*YOUR GOAL*. A line below contains "2. **Cluster Management", and a later one contains "3. **Container Runtime". Repeat both, with every line between them, exactly.

*Recorded data*.
----------------------------------------
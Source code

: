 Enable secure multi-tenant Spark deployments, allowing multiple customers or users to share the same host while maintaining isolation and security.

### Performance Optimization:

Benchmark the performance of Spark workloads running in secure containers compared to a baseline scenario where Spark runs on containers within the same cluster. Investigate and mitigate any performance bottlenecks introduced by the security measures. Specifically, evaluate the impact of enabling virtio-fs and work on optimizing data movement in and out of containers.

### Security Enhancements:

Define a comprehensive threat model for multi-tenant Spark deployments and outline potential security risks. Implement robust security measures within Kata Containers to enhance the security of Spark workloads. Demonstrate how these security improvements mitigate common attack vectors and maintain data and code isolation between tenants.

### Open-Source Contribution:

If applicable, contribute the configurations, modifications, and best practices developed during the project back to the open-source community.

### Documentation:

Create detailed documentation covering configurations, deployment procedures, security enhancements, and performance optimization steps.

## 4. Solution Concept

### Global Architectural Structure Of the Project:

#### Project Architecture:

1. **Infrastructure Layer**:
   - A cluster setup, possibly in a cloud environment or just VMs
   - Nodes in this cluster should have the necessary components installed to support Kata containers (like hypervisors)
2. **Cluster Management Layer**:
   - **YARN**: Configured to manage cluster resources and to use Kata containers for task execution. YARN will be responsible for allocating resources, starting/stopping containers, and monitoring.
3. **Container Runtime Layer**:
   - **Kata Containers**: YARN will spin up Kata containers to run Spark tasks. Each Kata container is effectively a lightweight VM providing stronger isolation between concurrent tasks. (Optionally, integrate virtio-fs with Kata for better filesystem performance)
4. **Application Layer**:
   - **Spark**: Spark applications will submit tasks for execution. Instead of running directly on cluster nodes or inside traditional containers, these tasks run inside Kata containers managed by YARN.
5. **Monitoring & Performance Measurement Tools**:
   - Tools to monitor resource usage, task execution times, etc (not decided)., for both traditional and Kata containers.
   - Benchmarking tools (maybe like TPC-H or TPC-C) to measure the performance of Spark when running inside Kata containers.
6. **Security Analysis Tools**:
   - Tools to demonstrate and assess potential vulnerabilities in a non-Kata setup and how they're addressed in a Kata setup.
----------------------------------------
*RESULT FOR THIS EXERCISE*.
2. **Cluster Management Layer**:
   - **YARN**: Configured to manage cluster resources and to use Kata containers for task execution. YARN will be responsible for allocating resources, starting/stopping containers, and monitoring.
3. **Container Runtime Layer**:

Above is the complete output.